European Geosciences Union General Assembly 2019

  • Start: Apr 7, 2019
  • End: Apr 12, 2019
  • Location: Vienna, Austria
  • Host: Markus Reichstein, Sönke Zaehle, Nuno Carvalhais, Yunpeng Luo, Catarina Moura, René Orth, Thomas Wutzler, Mirco Migliavacca
European Geosciences Union General Assembly 2019
BG2.15 Terrestrial ecosystem responses to global change: integrating experiments and models to understand carbon, nutrient, and water cycling

Venue: European Geosciences Union General Assembly 2019 | Vienna | 7–12 April 2019
Co-conveners: Sönke Zaehle
Human activities are altering a range of environmental conditions, including atmospheric CO2 concentration, climate, and nutrient inputs. However, understanding and predicting their combined effect on ecosystem structure and functioning and biogeochemical cycles is challenging. Divergent future projections of terrestrial ecosystem models reflect open questions about fundamental processes and missing observational constraints. Models are routinely tested and calibrated against data from ecosystem flux measurements, remote sensing, atmospheric inversions and ecosystem inventories. While these constrain the current mean state of the terrestrial biosphere, they provide limited information on the sensitivity of ecophysiological, biogeochemical, and hydrological processes to environmental changes. Observational and ecosystem manipulation studies (e.g., Free-Air Carbon Dioxide Enrichment (FACE), nutrient addition or warming experiments) can provide unique insights and inform model development and evaluation.
This session focuses on how ecosystem processes respond to changes in CO2 concentration, atmospheric conditions, water and nutrient availability. It aims at fostering the interaction between experimental and modelling communities by advancing the use of observational and experimental data for model evaluation and calibration. We encourage contributions from syntheses of multiple experiments, model intercomparisons and evaluations against ecosystem manipulation experiments, pre-experimental modelling, or the use of observations from "natural experiments". Contributions may span a range of scales and scopes, including plant ecophysiology, soil organic matter dynamics, soil microbial activity, nutrient cycling, plant-soil interactions, or ecosystem dynamics.

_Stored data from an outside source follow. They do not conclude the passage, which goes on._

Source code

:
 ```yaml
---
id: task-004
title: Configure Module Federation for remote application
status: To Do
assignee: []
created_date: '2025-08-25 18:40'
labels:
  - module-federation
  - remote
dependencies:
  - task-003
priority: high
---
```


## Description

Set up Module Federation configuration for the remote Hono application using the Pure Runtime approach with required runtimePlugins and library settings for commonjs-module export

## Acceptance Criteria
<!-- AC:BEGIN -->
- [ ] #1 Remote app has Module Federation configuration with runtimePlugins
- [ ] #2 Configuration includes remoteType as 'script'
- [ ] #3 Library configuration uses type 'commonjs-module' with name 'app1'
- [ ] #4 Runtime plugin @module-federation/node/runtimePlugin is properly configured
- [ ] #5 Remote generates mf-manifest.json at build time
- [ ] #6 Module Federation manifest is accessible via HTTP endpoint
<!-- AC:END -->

BG2.48 Global Earth observation for improved understanding of terrestrial ecosystem dynamics

Venue: European Geosciences Union General Assembly 2019 | Vienna | 7–12 April 2019
Co-conveners: Nuno Carvalhais
Monitoring and modeling of vegetation and ecosystem dynamics is fundamental in diagnosing and forecasting Earth system states and feedbacks. However, the underlying ecosystem processes are still relatively poorly described by Earth system models. Confronting terrestrial biogeochemical models at multiple temporal and spatial scales with an ever-increasing amount and diversity of Earth observation data is therefore needed.
To this end, the rapidly growing amount of satellite data has fostered the development of novel global satellite products of vegetation and ecosystem properties (such as fluorescence, microwave vegetation optical depth, biomass, multi-sensor climate data records, new high resolution products), which complement more traditional products, like NDVI, LAI or fAPAR. In this session, we present the most recent advances in:
(1) the production of global land surface biophysical and biochemical variables from satellite observations;
(2) assessment of plausibility, validation and intercomparisons of these products;
(3) their use in studying global ecosystem dynamics related to, e.g., climate variability and change;
(4) benchmarking and improvement of global vegetation models through statistical analysis and model-data integration techniques.
The latter may consider methodological foci or include applications related to the monitoring and modeling of terrestrial vegetation and ecosystem dynamics for timescales from days to decades, also including multiple data streams.


BG2.9/HS11.46 Forest carbon and water dynamics, and its feedbacks to climate under global environmental change (co-organized)

Venue: European Geosciences Union General Assembly 2019 | Vienna | 7–12 April 2019
Co-conveners: Yunpeng Luo, Catarina Moura, René Orth
Forests play a major role in regulating global carbon and water cycling, and land-atmosphere interactions. Global environmental change such as CO2 fertilization, drought, warming, precipitation variability, nitrogen deposition, and disturbances can have a large influence on forest vegetation and soils and thus on energy and carbon and water fluxes across spatial and temporal scales. As global change is expected to accelerate in the future, vegetation is likely to be affected by large-scale tree mortality, vegetation phenology, changes in forest cover and shifts in species composition. In addition, changes in soil stoichiometry and further changes in metabolic activity of influenced microbial community would possibly exert strong feedback on forest vegetation. This session focuses on novel insights on patterns, drivers and mechanisms governing forest carbon and water dynamics. We welcome submissions on dynamics of forest vegetation and soil microbial activities, and their impact on carbon and water fluxes, which conducted through observational, experimental and modeling approaches at local, regional or global spatial scales.